* What you need to do *
Go through the entries below and copy each line containing the word "different".

* Plain-text document sources *
┏━━

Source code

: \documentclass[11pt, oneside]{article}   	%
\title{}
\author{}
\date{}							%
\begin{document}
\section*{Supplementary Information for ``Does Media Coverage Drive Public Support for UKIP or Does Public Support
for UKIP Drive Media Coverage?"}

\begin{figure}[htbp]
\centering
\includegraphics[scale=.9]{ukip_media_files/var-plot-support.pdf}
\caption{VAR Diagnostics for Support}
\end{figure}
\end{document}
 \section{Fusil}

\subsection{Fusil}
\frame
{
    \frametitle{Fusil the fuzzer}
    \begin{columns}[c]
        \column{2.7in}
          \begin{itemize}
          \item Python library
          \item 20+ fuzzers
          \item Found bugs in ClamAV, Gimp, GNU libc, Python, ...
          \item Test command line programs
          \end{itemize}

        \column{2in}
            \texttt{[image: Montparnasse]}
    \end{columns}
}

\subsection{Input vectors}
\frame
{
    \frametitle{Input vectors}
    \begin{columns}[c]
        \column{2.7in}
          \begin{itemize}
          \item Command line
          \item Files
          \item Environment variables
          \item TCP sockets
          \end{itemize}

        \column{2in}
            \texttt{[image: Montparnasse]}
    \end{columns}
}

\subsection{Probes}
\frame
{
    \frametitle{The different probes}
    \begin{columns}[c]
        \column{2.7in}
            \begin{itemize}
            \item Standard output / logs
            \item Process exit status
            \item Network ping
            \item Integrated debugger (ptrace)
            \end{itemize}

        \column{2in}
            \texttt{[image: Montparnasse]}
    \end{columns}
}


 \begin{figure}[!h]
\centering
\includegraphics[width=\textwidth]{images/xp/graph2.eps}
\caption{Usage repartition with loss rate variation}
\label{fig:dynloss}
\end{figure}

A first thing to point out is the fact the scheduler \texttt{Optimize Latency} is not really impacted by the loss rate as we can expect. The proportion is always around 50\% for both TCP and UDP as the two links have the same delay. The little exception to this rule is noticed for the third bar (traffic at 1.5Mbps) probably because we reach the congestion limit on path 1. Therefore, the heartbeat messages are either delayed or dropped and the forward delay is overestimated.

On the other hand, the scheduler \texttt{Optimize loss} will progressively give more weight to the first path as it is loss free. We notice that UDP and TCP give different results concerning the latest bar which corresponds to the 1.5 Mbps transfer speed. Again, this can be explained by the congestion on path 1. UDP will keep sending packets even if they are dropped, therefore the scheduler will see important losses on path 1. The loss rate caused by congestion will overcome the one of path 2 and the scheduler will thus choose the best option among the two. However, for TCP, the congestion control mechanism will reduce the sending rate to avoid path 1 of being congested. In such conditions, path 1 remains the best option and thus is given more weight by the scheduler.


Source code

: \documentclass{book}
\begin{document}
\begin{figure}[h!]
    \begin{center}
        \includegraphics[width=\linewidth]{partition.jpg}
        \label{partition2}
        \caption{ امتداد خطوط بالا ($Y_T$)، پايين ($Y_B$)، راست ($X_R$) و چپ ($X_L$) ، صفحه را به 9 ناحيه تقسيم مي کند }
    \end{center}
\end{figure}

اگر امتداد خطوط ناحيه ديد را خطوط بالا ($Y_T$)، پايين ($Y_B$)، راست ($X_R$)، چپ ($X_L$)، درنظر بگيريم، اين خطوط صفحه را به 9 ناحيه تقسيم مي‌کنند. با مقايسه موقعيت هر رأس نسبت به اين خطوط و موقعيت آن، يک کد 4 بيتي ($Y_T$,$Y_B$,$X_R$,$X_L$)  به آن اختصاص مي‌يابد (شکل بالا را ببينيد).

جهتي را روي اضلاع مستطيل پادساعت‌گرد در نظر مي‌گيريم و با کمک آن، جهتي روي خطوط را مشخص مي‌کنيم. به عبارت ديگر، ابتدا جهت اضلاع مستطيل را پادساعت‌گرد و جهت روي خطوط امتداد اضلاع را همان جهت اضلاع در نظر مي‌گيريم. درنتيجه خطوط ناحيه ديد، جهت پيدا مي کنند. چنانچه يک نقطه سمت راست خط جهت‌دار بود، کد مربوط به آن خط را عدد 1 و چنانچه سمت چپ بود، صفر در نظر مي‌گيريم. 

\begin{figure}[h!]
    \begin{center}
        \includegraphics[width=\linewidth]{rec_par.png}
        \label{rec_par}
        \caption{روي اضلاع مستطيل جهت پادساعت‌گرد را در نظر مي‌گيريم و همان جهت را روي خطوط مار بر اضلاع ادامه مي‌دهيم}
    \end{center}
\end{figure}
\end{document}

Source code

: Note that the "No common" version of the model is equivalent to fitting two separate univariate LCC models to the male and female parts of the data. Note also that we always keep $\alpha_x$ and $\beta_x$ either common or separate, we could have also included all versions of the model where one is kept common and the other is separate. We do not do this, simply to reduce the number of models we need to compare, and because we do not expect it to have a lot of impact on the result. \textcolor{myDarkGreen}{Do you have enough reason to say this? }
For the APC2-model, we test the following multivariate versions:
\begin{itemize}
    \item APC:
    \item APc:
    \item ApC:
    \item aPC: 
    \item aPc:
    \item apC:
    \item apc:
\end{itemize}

┗━━

* Written response *
    \frametitle{The different probes}
On the other hand, the scheduler \texttt{Optimize loss} will progressively give more weight to the first path as it is loss free. We notice that UDP and TCP give different results concerning the latest bar which corresponds to the 1.5 Mbps transfer speed. Again, this can be explained by the congestion on path 1. UDP will keep sending packets even if they are dropped, therefore the scheduler will see important losses on path 1. The loss rate caused by congestion will overcome the one of path 2 and the scheduler will thus choose the best option among the two. However, for TCP, the congestion control mechanism will reduce the sending rate to avoid path 1 of being congested. In such conditions, path 1 remains the best option and thus is given more weight by the scheduler.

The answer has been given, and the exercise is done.